Contagi Covid in diminuzione durante questa settimana in provincia di Como. Si registrano 1.888 nuovi casi nel territorio lariano di competenza dell’Ats Insubria a fronte di 18.529 tamponi effettuati. Numeri in discesa rispetto ai sette giorni precedenti quando se ne contavano 2.002.

“Purtroppo ci saremmo aspettati un calo più marcato rispetto a quanto visibile ma la speranza è che il trend prosegua sulla stessa linea discendente” ha commentato Giuseppe Catanoso, direttore sanitario dell’Ats.

giuseppe catanoso, ds ats insubria

Si vede insomma qualche segnale positivo anche se si sperava di leggere cifre più incoraggianti.

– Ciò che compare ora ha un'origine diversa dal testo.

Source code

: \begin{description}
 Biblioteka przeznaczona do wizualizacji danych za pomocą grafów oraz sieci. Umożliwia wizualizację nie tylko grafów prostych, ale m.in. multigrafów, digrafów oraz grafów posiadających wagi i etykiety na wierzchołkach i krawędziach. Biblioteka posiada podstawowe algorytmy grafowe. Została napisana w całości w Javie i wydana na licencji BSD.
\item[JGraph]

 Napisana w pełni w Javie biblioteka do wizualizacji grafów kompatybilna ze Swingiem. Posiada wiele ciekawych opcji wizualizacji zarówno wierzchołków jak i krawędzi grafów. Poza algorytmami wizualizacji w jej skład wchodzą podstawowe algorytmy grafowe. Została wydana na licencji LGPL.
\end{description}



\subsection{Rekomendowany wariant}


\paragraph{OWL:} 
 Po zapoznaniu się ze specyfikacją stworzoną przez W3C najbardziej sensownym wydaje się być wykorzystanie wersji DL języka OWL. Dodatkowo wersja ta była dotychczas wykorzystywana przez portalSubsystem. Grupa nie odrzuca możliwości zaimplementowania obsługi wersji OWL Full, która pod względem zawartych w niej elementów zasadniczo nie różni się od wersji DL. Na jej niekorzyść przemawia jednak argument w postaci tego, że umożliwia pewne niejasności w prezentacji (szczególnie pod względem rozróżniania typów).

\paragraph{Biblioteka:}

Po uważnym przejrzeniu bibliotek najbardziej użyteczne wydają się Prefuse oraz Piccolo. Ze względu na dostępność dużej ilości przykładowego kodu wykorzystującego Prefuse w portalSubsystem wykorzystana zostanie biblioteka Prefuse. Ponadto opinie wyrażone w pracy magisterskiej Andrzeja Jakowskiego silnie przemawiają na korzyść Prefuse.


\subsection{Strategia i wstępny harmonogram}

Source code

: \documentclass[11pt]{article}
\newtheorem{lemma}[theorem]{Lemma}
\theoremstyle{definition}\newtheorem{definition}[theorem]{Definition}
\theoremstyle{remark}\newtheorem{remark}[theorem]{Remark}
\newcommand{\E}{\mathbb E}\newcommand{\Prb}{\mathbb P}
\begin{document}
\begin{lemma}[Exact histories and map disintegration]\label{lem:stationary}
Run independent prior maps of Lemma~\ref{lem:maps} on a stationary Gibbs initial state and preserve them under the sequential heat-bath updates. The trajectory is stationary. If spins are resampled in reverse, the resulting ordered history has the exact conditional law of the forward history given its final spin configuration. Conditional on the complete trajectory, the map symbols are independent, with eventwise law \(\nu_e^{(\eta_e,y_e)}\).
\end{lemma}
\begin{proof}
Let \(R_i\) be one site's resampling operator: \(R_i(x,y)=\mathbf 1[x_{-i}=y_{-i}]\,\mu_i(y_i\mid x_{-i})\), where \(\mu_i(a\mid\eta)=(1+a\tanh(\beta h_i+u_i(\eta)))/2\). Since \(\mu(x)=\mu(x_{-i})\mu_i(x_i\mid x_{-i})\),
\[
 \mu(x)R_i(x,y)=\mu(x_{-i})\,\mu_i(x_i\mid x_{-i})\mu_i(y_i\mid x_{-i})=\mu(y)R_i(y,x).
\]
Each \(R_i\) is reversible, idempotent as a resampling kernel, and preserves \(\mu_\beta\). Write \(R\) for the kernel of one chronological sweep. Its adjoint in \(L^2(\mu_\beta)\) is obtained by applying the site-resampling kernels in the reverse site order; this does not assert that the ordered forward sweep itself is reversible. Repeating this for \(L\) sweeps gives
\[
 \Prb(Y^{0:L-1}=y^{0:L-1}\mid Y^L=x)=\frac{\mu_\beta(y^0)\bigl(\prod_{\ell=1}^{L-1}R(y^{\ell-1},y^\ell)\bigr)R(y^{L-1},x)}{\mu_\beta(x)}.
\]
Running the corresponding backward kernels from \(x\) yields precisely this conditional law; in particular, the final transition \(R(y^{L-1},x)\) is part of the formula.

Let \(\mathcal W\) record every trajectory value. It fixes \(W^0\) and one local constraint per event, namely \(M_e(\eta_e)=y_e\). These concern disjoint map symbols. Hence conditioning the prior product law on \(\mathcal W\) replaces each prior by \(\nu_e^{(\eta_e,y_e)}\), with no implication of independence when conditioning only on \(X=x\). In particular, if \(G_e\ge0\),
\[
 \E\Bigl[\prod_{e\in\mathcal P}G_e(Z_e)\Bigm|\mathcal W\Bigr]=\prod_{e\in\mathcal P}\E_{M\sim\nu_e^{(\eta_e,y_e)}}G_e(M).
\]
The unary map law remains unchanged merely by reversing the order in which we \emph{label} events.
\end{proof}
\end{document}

E’ quanto emerge dall’aggiornamento settimanale sull’andamento dei contagi.

I numeri e l’incidenza

Nella settimana dal 26 marzo ad oggi il dato dei nuovi positivi ogni 100mila abitanti è passato da 341 a 321, un numero comunque superiore alla soglia di allerta di 250, anche se ulteriormente in calo.

L’età media dei nuovi contagiati si è stabilizzata attorno ai 45 anni mentre l’indice di contagio, che a fine febbraio aveva toccato quota 1,5 è di poco superiore a 1.

In provincia di Como, la zona più colpita ora quella di Cantù-Mariano, con 394 casi ogni 100mila abitanti, seguita dall’area di Lomazzo e Fino Mornasco con 354 e da Erba che scende a 346. A Como il dato si attesta a 278, mentre i numeri più bassi sono quelli del Medio Lario, che con 229 casi ogni 100mila abitanti è l’unica zona del territorio comasco al di sotto della soglia di allarme.